# Texas Barber Violations

Texas has a system for [searching for license violations](https://www.tdlr.texas.gov/cimsfo/fosearch.asp). You're going to search for barbers in Houson!

## Preparation: Knowing your tags

These questions are the same for every data set, and might not work exactly for yours.

### What is the tag and class name for every row of data?

The data is displayed inside a `<table>` (the only table in the whold html doc).

We find the individual rows of data inside a set of `<tr>`-tags (i.e. the table rows).

Some `<tr>` have `style="background:#dedede"`, others have `style="background:#ffffff"`

### What is the tag and class name for every person's name?

The name is nested in a `<td>` and in there, we have a `<span class="results_text">`

### What is the tag and class name for the violation number?

Same as above, only it is not the first `<span>` but the last inside of the `<td>`

### What is the tag and class name for the description of their violation?

The description is located in the third `<td>` of the `<tr>` mentioned before

## Setup: Import what you'll need to scrape the page

Use `requests`, not `urllib`.

In [3]:
from bs4 import BeautifulSoup
import requests
import pandas as pd

## Try to scrape the page

To test if you requested the page correctly, save the BeautifulSoup document as `doc` and run the code `doc.find_all('tr')[1].text` to get the text of the first `<tr>` element.

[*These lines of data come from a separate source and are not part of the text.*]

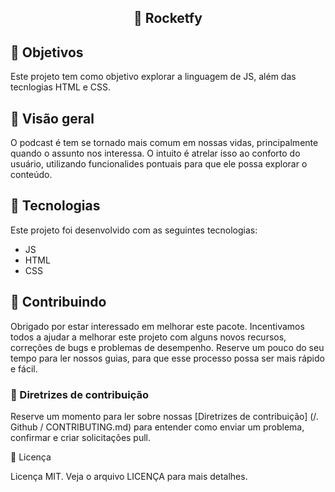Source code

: <h2 align = "center"> 🥊 Rocketfy </h2>

<h2>🎯 Objetivos</h2>

Este projeto tem como objetivo explorar a linguagem de JS, além das tecnlogias HTML e CSS.

<h2>🚀 Visão geral</h2>

O podcast é tem se tornado mais comum em nossas vidas, principalmente quando o assunto nos interessa. O intuito é atrelar isso ao conforto do usuário, utilizando funcionalides pontuais para que ele possa explorar o conteúdo.

## 🚀 Tecnologias

Este projeto foi desenvolvido com as seguintes tecnologias:

- JS
- HTML
- CSS


## 🤖 Contribuindo

Obrigado por estar interessado em melhorar este pacote. Incentivamos todos a ajudar a melhorar este projeto com alguns novos recursos, correções de bugs e problemas de desempenho. Reserve um pouco do seu tempo para ler nossos guias, para que esse processo possa ser mais rápido e fácil.

### 📖 Diretrizes de contribuição

Reserve um momento para ler sobre nossas [Diretrizes de contribuição] (/. Github / CONTRIBUTING.md) para entender como enviar um problema, confirmar e criar solicitações pull.

 📝 Licença

Licença MIT. Veja o arquivo LICENÇA para mais detalhes.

- If the result starts with  **nPlease enter at least one (1) parameter** you were NOT successful.
- If the result starts with **MONTES DE OCA, REINIER**, you were successful.

### Try to request the page however you think you should.

"Try" to do it, because it *will not work.* Once you've learned that it won't work, you should **ask how to do it on the board**.

In [4]:
url = "https://www.tdlr.texas.gov/cimsfo/fosearch_results.asp"

In [5]:
response = requests.get(url)

In [6]:
doc = BeautifulSoup(response.text, "html.parser")

In [7]:
doc.find_all("tr")[1].text

"\n\nPlease enter at least one (1) parameter; two (2) if License Program Type is 'Cosmetologists'.\nFinal Orders - (Note: The earliest available Order Date is 7/30/2014.)\n\n"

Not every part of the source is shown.